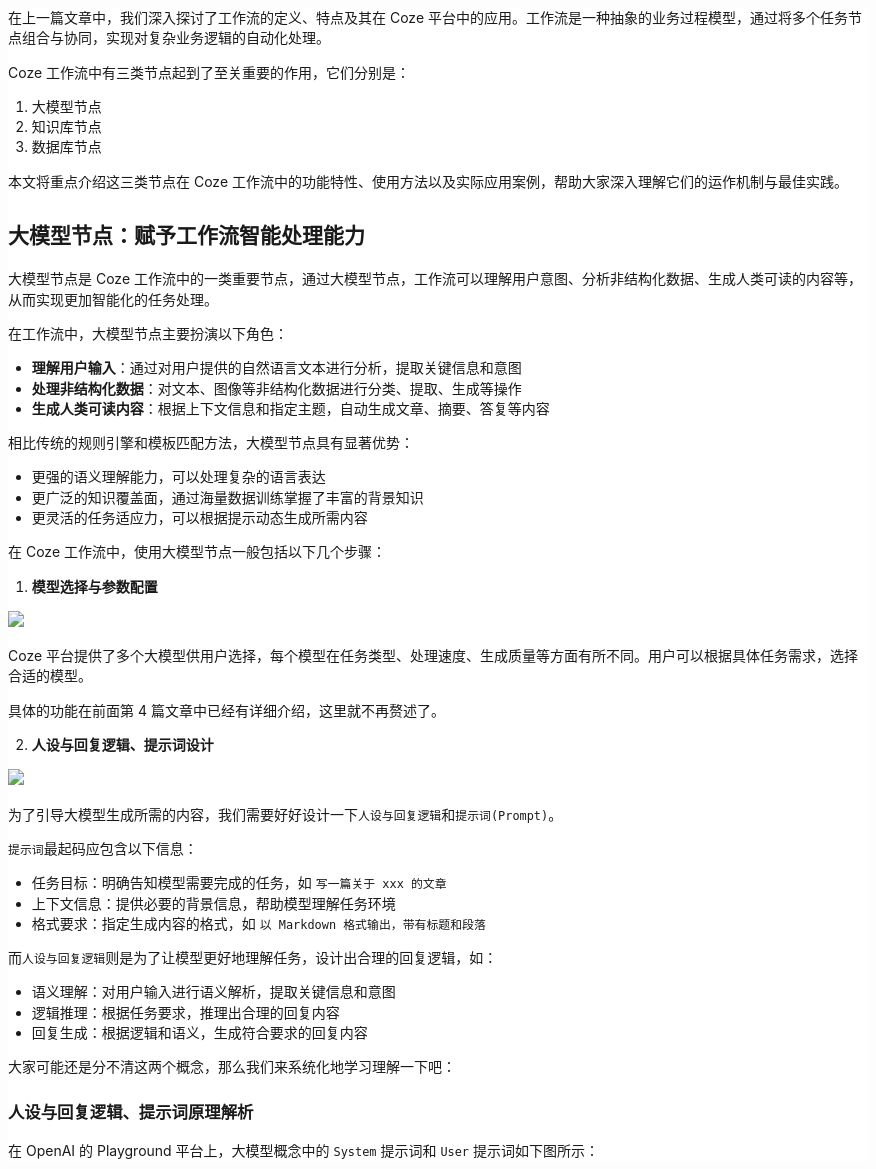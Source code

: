 在上一篇文章中，我们深入探讨了工作流的定义、特点及其在 Coze 平台中的应用。工作流是一种抽象的业务过程模型，通过将多个任务节点组合与协同，实现对复杂业务逻辑的自动化处理。

Coze 工作流中有三类节点起到了至关重要的作用，它们分别是：

1. 大模型节点
2. 知识库节点
3. 数据库节点

本文将重点介绍这三类节点在 Coze 工作流中的功能特性、使用方法以及实际应用案例，帮助大家深入理解它们的运作机制与最佳实践。

## 大模型节点：赋予工作流智能处理能力

大模型节点是 Coze 工作流中的一类重要节点，通过大模型节点，工作流可以理解用户意图、分析非结构化数据、生成人类可读的内容等，从而实现更加智能化的任务处理。

在工作流中，大模型节点主要扮演以下角色：

* **理解用户输入**：通过对用户提供的自然语言文本进行分析，提取关键信息和意图
* **处理非结构化数据**：对文本、图像等非结构化数据进行分类、提取、生成等操作
* **生成人类可读内容**：根据上下文信息和指定主题，自动生成文章、摘要、答复等内容

相比传统的规则引擎和模板匹配方法，大模型节点具有显著优势：

* 更强的语义理解能力，可以处理复杂的语言表达
* 更广泛的知识覆盖面，通过海量数据训练掌握了丰富的背景知识
* 更灵活的任务适应力，可以根据提示动态生成所需内容

在 Coze 工作流中，使用大模型节点一般包括以下几个步骤：

1. **模型选择与参数配置**

![](https://cdn.hotmindshare.com/assets/2024-07-18-%E5%A4%A7%E6%A8%A1%E5%9E%8B%E3%80%81%E7%9F%A5%E8%AF%86%E5%BA%93%E3%80%81%E6%95%B0%E6%8D%AE%E5%BA%93%E8%8A%82%E7%82%B9-%E6%A0%B8%E5%BF%83%E5%8A%9F%E8%83%BD%E7%9A%84%E5%8A%A0%E6%8C%81-20240718162535.png)

Coze 平台提供了多个大模型供用户选择，每个模型在任务类型、处理速度、生成质量等方面有所不同。用户可以根据具体任务需求，选择合适的模型。

具体的功能在前面第 4 篇文章中已经有详细介绍，这里就不再赘述了。

2. **人设与回复逻辑、提示词设计**

![](https://cdn.hotmindshare.com/assets/2024-07-18-%E5%A4%A7%E6%A8%A1%E5%9E%8B%E3%80%81%E7%9F%A5%E8%AF%86%E5%BA%93%E3%80%81%E6%95%B0%E6%8D%AE%E5%BA%93%E8%8A%82%E7%82%B9-%E6%A0%B8%E5%BF%83%E5%8A%9F%E8%83%BD%E7%9A%84%E5%8A%A0%E6%8C%81-20240718102044.png)

为了引导大模型生成所需的内容，我们需要好好设计一下`人设与回复逻辑`和`提示词(Prompt)`。

`提示词`最起码应包含以下信息：

* 任务目标：明确告知模型需要完成的任务，如 `写一篇关于 xxx 的文章`
* 上下文信息：提供必要的背景信息，帮助模型理解任务环境
* 格式要求：指定生成内容的格式，如 `以 Markdown 格式输出，带有标题和段落`

而`人设与回复逻辑`则是为了让模型更好地理解任务，设计出合理的回复逻辑，如：

* 语义理解：对用户输入进行语义解析，提取关键信息和意图
* 逻辑推理：根据任务要求，推理出合理的回复内容
* 回复生成：根据逻辑和语义，生成符合要求的回复内容

大家可能还是分不清这两个概念，那么我们来系统化地学习理解一下吧：

### 人设与回复逻辑、提示词原理解析

在 OpenAI 的 Playground 平台上，大模型概念中的 `System` 提示词和 `User` 提示词如下图所示：
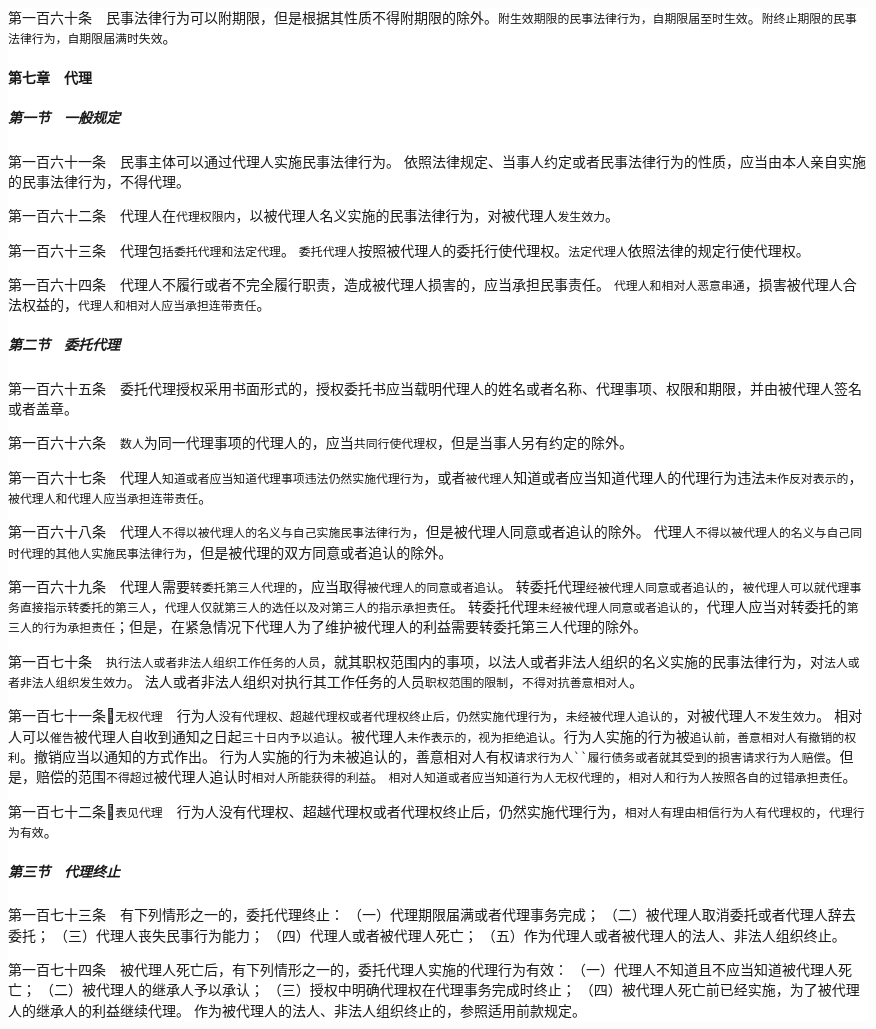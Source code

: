 第一百六十条　民事法律行为可以附期限，但是根据其性质不得附期限的除外。`附生效期限的民事法律行为，自期限届至时生效`。`附终止期限的民事法律行为，自期限届满时失效`。


#### 第七章　代理

##### 第一节　一般规定

第一百六十一条　民事主体可以通过代理人实施民事法律行为。
依照法律规定、当事人约定或者民事法律行为的性质，应当由本人亲自实施的民事法律行为，不得代理。

第一百六十二条　代理人在`代理权限内`，以被代理人名义实施的民事法律行为，对被代理人`发生效力`。

第一百六十三条　代理包`括委托代理和法定代理`。
`委托代理人`按照被代理人的委托行使代理权。`法定代理人`依照法律的规定行使代理权。

第一百六十四条　代理人不履行或者不完全履行职责，造成被代理人损害的，应当承担民事责任。
`代理人和相对人恶意串通`，损害被代理人合法权益的，`代理人和相对人应当承担连带责任`。

##### 第二节　委托代理

第一百六十五条　委托代理授权采用书面形式的，授权委托书应当载明代理人的姓名或者名称、代理事项、权限和期限，并由被代理人签名或者盖章。

第一百六十六条　`数人`为同一代理事项的代理人的，应当`共同行使代理权`，但是当事人另有约定的除外。

第一百六十七条　代理人`知道或者应当知道代理事项违法仍然实施代理行为`，或者`被代理人`知道或者应当知道代理人的代理行为违法`未作反对表示的`，`被代理人和代理人应当承担连带责任`。

第一百六十八条　代理人`不得以被代理人的名义与自己实施民事法律行为`，但是被代理人同意或者追认的除外。
代理人`不得以被代理人的名义与自己同时代理的其他人实施民事法律行为`，但是被代理的双方同意或者追认的除外。

第一百六十九条　代理人需要`转委托第三人代理的`，应当取得`被代理人的同意或者追认`。
转委托代理`经被代理人同意或者追认的`，`被代理人可以就代理事务直接指示转委托的第三人`，`代理人仅就第三人的选任以及对第三人的指示承担责任`。
转委托代理`未经被代理人同意或者追认的`，代理人应当对转委托的`第三人的行为承担责任`；但是，在紧急情况下代理人为了维护被代理人的利益需要转委托第三人代理的除外。

第一百七十条　`执行法人或者非法人组织工作任务的人员`，就其职权范围内的事项，以法人或者非法人组织的名义实施的民事法律行为，对`法人或者非法人组织发生效力`。
法人或者非法人组织对执行其工作任务的人员`职权范围的限制`，`不得对抗善意相对人`。

第一百七十一条🔴`无权代理`　行为人`没有代理权、超越代理权或者代理权终止后，仍然实施代理行为`，`未经被代理人追认的`，对被代理人`不发生效力`。
相对人可以`催告`被代理人自收到通知之日起`三十日内予以追认`。被代理人`未作表示的，视为拒绝追认`。行为人实施的行为被`追认前，善意相对人有撤销的权利`。撤销应当以通知的方式作出。
行为人实施的行为未被追认的，善意相对人有权`请求行为人``履行债务或者就其受到的损害请求行为人赔偿`。但是，赔偿的范围`不得超过`被代理人追认时`相对人所能获得的利益`。
`相对人知道或者应当知道行为人无权代理的`，`相对人和行为人按照各自的过错承担责任`。

第一百七十二条🔴`表见代理`　行为人没有代理权、超越代理权或者代理权终止后，仍然实施代理行为，`相对人有理由相信行为人有代理权的`，`代理行为有效`。

##### 第三节　代理终止

第一百七十三条　有下列情形之一的，委托代理终止：
（一）代理期限届满或者代理事务完成；
（二）被代理人取消委托或者代理人辞去委托；
（三）代理人丧失民事行为能力；
（四）代理人或者被代理人死亡；
（五）作为代理人或者被代理人的法人、非法人组织终止。

第一百七十四条　被代理人死亡后，有下列情形之一的，委托代理人实施的代理行为有效：
（一）代理人不知道且不应当知道被代理人死亡；
（二）被代理人的继承人予以承认；
（三）授权中明确代理权在代理事务完成时终止；
（四）被代理人死亡前已经实施，为了被代理人的继承人的利益继续代理。
作为被代理人的法人、非法人组织终止的，参照适用前款规定。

--------------------------------------------------

-- ABOUT THIS EXERCISE --
Starting from the line holding "法人或者非法人组织对执行其工", restate the remaining lines of the data word for word, including the last.

-- TASK RESPONSE --
法人或者非法人组织对执行其工作任务的人员`职权范围的限制`，`不得对抗善意相对人`。

第一百七十一条🔴`无权代理`　行为人`没有代理权、超越代理权或者代理权终止后，仍然实施代理行为`，`未经被代理人追认的`，对被代理人`不发生效力`。
相对人可以`催告`被代理人自收到通知之日起`三十日内予以追认`。被代理人`未作表示的，视为拒绝追认`。行为人实施的行为被`追认前，善意相对人有撤销的权利`。撤销应当以通知的方式作出。
行为人实施的行为未被追认的，善意相对人有权`请求行为人``履行债务或者就其受到的损害请求行为人赔偿`。但是，赔偿的范围`不得超过`被代理人追认时`相对人所能获得的利益`。
`相对人知道或者应当知道行为人无权代理的`，`相对人和行为人按照各自的过错承担责任`。

第一百七十二条🔴`表见代理`　行为人没有代理权、超越代理权或者代理权终止后，仍然实施代理行为，`相对人有理由相信行为人有代理权的`，`代理行为有效`。

##### 第三节　代理终止

第一百七十三条　有下列情形之一的，委托代理终止：
（一）代理期限届满或者代理事务完成；
（二）被代理人取消委托或者代理人辞去委托；
（三）代理人丧失民事行为能力；
（四）代理人或者被代理人死亡；
（五）作为代理人或者被代理人的法人、非法人组织终止。

第一百七十四条　被代理人死亡后，有下列情形之一的，委托代理人实施的代理行为有效：
（一）代理人不知道且不应当知道被代理人死亡；
（二）被代理人的继承人予以承认；
（三）授权中明确代理权在代理事务完成时终止；
（四）被代理人死亡前已经实施，为了被代理人的继承人的利益继续代理。
作为被代理人的法人、非法人组织终止的，参照适用前款规定。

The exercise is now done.